You might think that 10 ETFs wouldn't be enough to put together a reasonable portfolio. But the Firstrade offerings cover nearly the entire gamut of investing, ranging from Vanguard Dividend Appreciation (NYSE: VIG ) and iShares S&P 500 for U.S. stocks, to Vanguard MSCI Emerging Markets (NYSE: VWO ) on the emerging-market stock side and the commodity ETF PowerShares DB Commodity Index (NYSE: DBC ) . Combined with three bond funds, Firstrade makes it possible to establish a pretty customized asset allocation strategy with this small set of essential tools.
The only way to go
Given its alternatives, Firstrade made what I see as an excellent decision not to try to participate in the one-upmanship that its more illustrious competitors have done since late 2009. Although Schwab (NYSE: SCHW ) kept things relatively simple with its own proprietary line of ETFs, most small discount brokers wouldn't be in a position to launch their own ETFs successfully. On the other hand, as Fidelity, Vanguard, and TD Ameritrade (Nasdaq: AMTD ) successively opened up increasing numbers of ETFs to customers -- TD Ameritrade came in at more than 100 ETFs -- it's clear that no one's likely to be able to eclipse that mark. More recently, Scottrade chose to go the proprietary ETF route with funds tracking different indexes from the ones most other ETFs use.

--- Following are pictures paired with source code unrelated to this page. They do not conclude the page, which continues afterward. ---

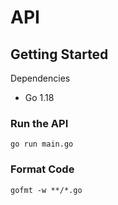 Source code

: # API

## Getting Started

Dependencies

- Go 1.18

### Run the API

```
go run main.go
```

### Format Code

```
gofmt -w **/*.go
```
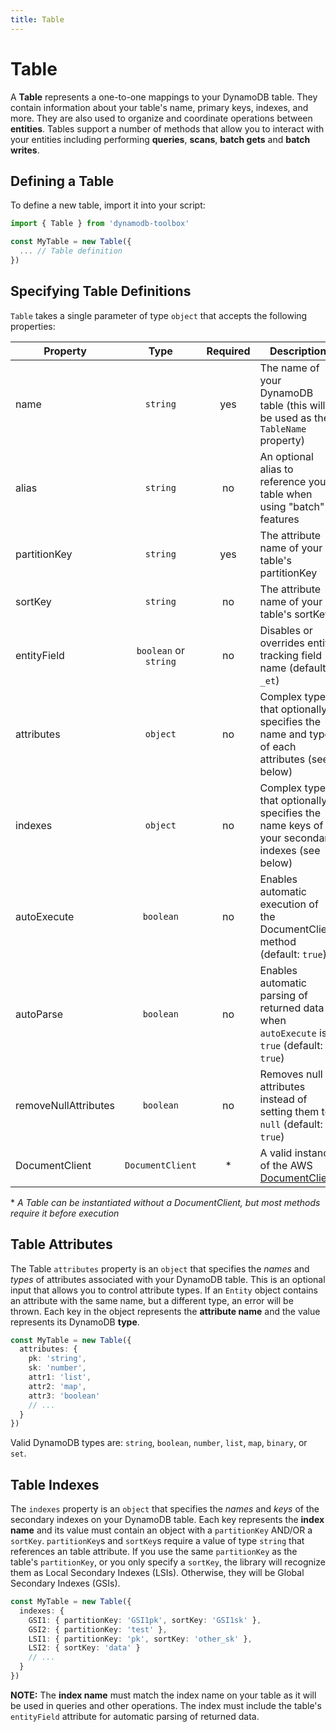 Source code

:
 ```yaml
---
title: Table
---
```


# Table

A **Table** represents a one-to-one mappings to your DynamoDB table. They contain information about your table's name, primary keys, indexes, and more. They are also used to organize and coordinate operations between **entities**. Tables support a number of methods that allow you to interact with your entities including performing **queries**, **scans**, **batch gets** and **batch writes**.

## Defining a Table

To define a new table, import it into your script:

```typescript
import { Table } from 'dynamodb-toolbox'

const MyTable = new Table({
  ... // Table definition
})
```

## Specifying Table Definitions

`Table` takes a single parameter of type `object` that accepts the following properties:

| Property             |         Type          | Required | Description                                                                                                                        |
| -------------------- | :-------------------: | :------: | ---------------------------------------------------------------------------------------------------------------------------------- |
| name                 |       `string`        |   yes    | The name of your DynamoDB table (this will be used as the `TableName` property)                                                    |
| alias                |       `string`        |    no    | An optional alias to reference your table when using "batch" features                                                              |
| partitionKey         |       `string`        |   yes    | The attribute name of your table's partitionKey                                                                                    |
| sortKey              |       `string`        |    no    | The attribute name of your table's sortKey                                                                                         |
| entityField          | `boolean` or `string` |    no    | Disables or overrides entity tracking field name (default: `_et`)                                                                  |
| attributes           |       `object`        |    no    | Complex type that optionally specifies the name and type of each attributes (see below)                                            |
| indexes              |       `object`        |    no    | Complex type that optionally specifies the name keys of your secondary indexes (see below)                                         |
| autoExecute          |       `boolean`       |    no    | Enables automatic execution of the DocumentClient method (default: `true`)                                                         |
| autoParse            |       `boolean`       |    no    | Enables automatic parsing of returned data when `autoExecute` is `true` (default: `true`)                                          |
| removeNullAttributes |       `boolean`       |    no    | Removes null attributes instead of setting them to `null` (default: `true`)                                                        |
| DocumentClient       |   `DocumentClient`    |    \*    | A valid instance of the AWS [DocumentClient](https://docs.aws.amazon.com/AWSJavaScriptSDK/latest/AWS/DynamoDB/DocumentClient.html) |

\* _A Table can be instantiated without a DocumentClient, but most methods require it before execution_

## Table Attributes

The Table `attributes` property is an `object` that specifies the _names_ and _types_ of attributes associated with your DynamoDB table. This is an optional input that allows you to control attribute types. If an `Entity` object contains an attribute with the same name, but a different type, an error will be thrown. Each key in the object represents the **attribute name** and the value represents its DynamoDB **type**.

```typescript
const MyTable = new Table({
  attributes: {
    pk: 'string',
    sk: 'number',
    attr1: 'list',
    attr2: 'map',
    attr3: 'boolean'
    // ...
  }
})
```

Valid DynamoDB types are: `string`, `boolean`, `number`, `list`, `map`, `binary`, or `set`.

## Table Indexes

The `indexes` property is an `object` that specifies the _names_ and _keys_ of the secondary indexes on your DynamoDB table. Each key represents the **index name** and its value must contain an object with a `partitionKey` AND/OR a `sortKey`. `partitionKey`s and `sortKey`s require a value of type `string` that references an table attribute. If you use the same `partitionKey` as the table's `partitionKey`, or you only specify a `sortKey`, the library will recognize them as Local Secondary Indexes (LSIs). Otherwise, they will be Global Secondary Indexes (GSIs).

```typescript
const MyTable = new Table({
  indexes: {
    GSI1: { partitionKey: 'GSI1pk', sortKey: 'GSI1sk' },
    GSI2: { partitionKey: 'test' },
    LSI1: { partitionKey: 'pk', sortKey: 'other_sk' },
    LSI2: { sortKey: 'data' }
    // ...
  }
})
```

**NOTE:** The **index name** must match the index name on your table as it will be used in queries and other operations. The index must include the table's `entityField` attribute for automatic parsing of returned data.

At the same time, Firstrade also did well to avoid compartmentalizing itself. Interactive Brokers (Nasdaq: IBKR ) played to its frequent-trading base by making levered ETFs available to clients at no cost, but that only cemented the reputation it already had in attracting traders. Firstrade, on the other hand, has established itself as a mainstream broker for everyday investors. And by focusing on keeping things simple, Firstrade should attract a decent amount of attention from potential customers who may never have heard of the company before.
In addition to boosting its own name recognition, Firstrade may have given clues to how one of the last remaining major holdouts in the ETF price wars, E*TRADE Financial (Nasdaq: ETFC ) , may choose to join the fray in the future. Rather than meeting its main competitors in a head-to-head deathmatch competition, E*TRADE may well decide that simplicity also appeals to its customers as well and choose a path that closely resembles what Firstrade has done here. That would leave ETF provider State Street still mostly observing from the sidelines as iShares and Vanguard find traction across several brokerage platforms.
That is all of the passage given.